Fair Attribute Classification through Latent Space De-biasing
This work is significant for the computer vision community, as it tackles the critical problem of fairness in visual recognition systems by mitigating biases stemming from correlations between target labels and protected attributes.
This paper addresses bias in visual recognition systems where target labels correlate with protected attributes. The authors propose a method using GANs to generate balanced training data by perturbing images in the latent space, resulting in improved fairness and accuracy of target classifiers.

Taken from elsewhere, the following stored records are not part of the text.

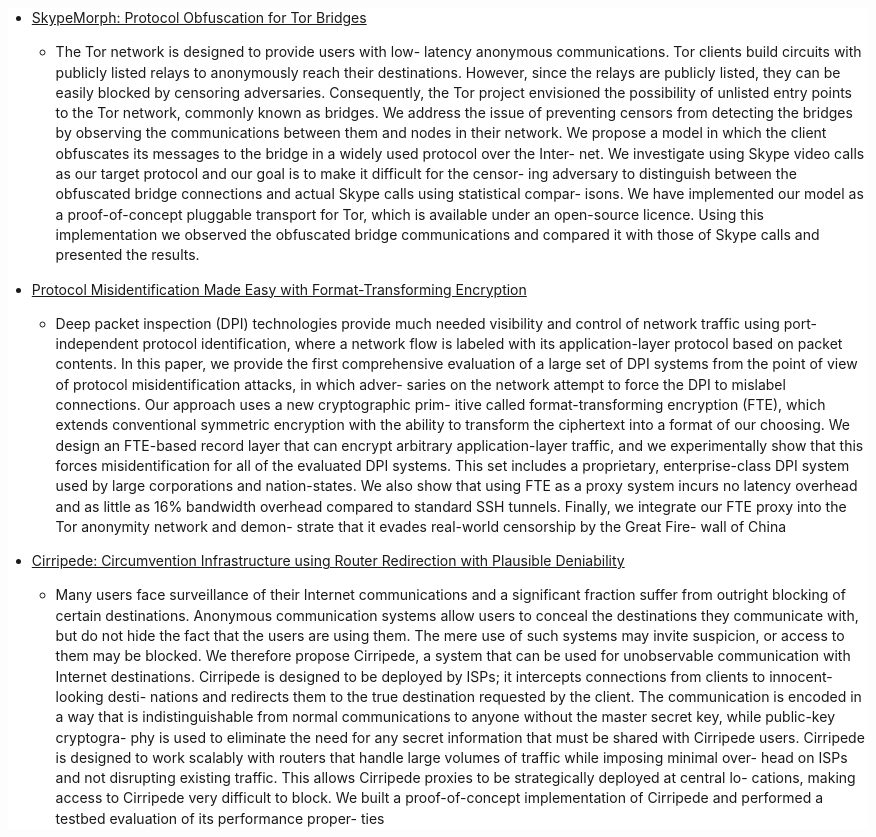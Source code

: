 * [SkypeMorph: Protocol Obfuscation for Tor Bridges](https://www.cypherpunks.ca/~iang/pubs/skypemorph-ccs.pdf)

  * The Tor network is designed to provide users with low- latency anonymous
    communications. Tor clients build circuits with publicly listed relays to
    anonymously reach their destinations. However, since the relays are publicly
    listed, they can be easily blocked by censoring adversaries. Consequently,
    the Tor project envisioned the possibility of unlisted entry points to the
    Tor network, commonly known as bridges. We address the issue of preventing
    censors from detecting the bridges by observing the communications between
    them and nodes in their network. We propose a model in which the client
    obfuscates its messages to the bridge in a widely used protocol over the
    Inter- net. We investigate using Skype video calls as our target protocol
    and our goal is to make it difficult for the censor- ing adversary to
    distinguish between the obfuscated bridge connections and actual Skype calls
    using statistical compar- isons. We have implemented our model as a
    proof-of-concept pluggable transport for Tor, which is available under an
    open-source licence. Using this implementation we observed the obfuscated
    bridge communications and compared it with those of Skype calls and
    presented the results.

* [Protocol Misidentification Made Easy with Format-Transforming Encryption](https://kpdyer.com/publications/ccs2013-fte.pdf)

  * Deep packet inspection (DPI) technologies provide much needed visibility and
    control of network traffic using port- independent protocol identification,
    where a network flow is labeled with its application-layer protocol based on
    packet contents. In this paper, we provide the first comprehensive
    evaluation of a large set of DPI systems from the point of view of protocol
    misidentification attacks, in which adver- saries on the network attempt to
    force the DPI to mislabel connections. Our approach uses a new cryptographic
    prim- itive called format-transforming encryption (FTE), which extends
    conventional symmetric encryption with the ability to transform the
    ciphertext into a format of our choosing. We design an FTE-based record
    layer that can encrypt arbitrary application-layer traffic, and we
    experimentally show that this forces misidentification for all of the
    evaluated DPI systems. This set includes a proprietary, enterprise-class DPI
    system used by large corporations and nation-states. We also show that using
    FTE as a proxy system incurs no latency overhead and as little as 16%
    bandwidth overhead compared to standard SSH tunnels. Finally, we integrate
    our FTE proxy into the Tor anonymity network and demon- strate that it
    evades real-world censorship by the Great Fire- wall of China

* [Cirripede: Circumvention Infrastructure using Router Redirection with Plausible Deniability](http://hatswitch.org/~nikita/papers/cirripede-ccs11.pdf)

  * Many users face surveillance of their Internet communications and a
    significant fraction suffer from outright blocking of certain destinations.
    Anonymous communication systems allow users to conceal the destinations they
    communicate with, but do not hide the fact that the users are using them.
    The mere use of such systems may invite suspicion, or access to them may be
    blocked. We therefore propose Cirripede, a system that can be used for
    unobservable communication with Internet destinations. Cirripede is designed
    to be deployed by ISPs; it intercepts connections from clients to
    innocent-looking desti- nations and redirects them to the true destination
    requested by the client. The communication is encoded in a way that is
    indistinguishable from normal communications to anyone without the master
    secret key, while public-key cryptogra- phy is used to eliminate the need
    for any secret information that must be shared with Cirripede users.
    Cirripede is designed to work scalably with routers that handle large
    volumes of traffic while imposing minimal over- head on ISPs and not
    disrupting existing traffic. This allows Cirripede proxies to be
    strategically deployed at central lo- cations, making access to Cirripede
    very difficult to block. We built a proof-of-concept implementation of
    Cirripede and performed a testbed evaluation of its performance proper- ties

Fairness in visual recognition is becoming a prominent and critical topic of discussion as recognition systems are deployed at scale in the real world. Models trained from data in which target labels are correlated with protected attributes (e.g., gender, race) are known to learn and exploit those correlations. In this work, we introduce a method for training accurate target classifiers while mitigating biases that stem from these correlations. We use GANs to generate realistic-looking images, and perturb these images in the underlying latent space to generate training data that is balanced for each protected attribute. We augment the original dataset with this perturbed generated data, and empirically demonstrate that target classifiers trained on the augmented dataset exhibit a number of both quantitative and qualitative benefits. We conduct a thorough evaluation across multiple target labels and protected attributes in the CelebA dataset, and provide an in-depth analysis and comparison to existing literature in the space.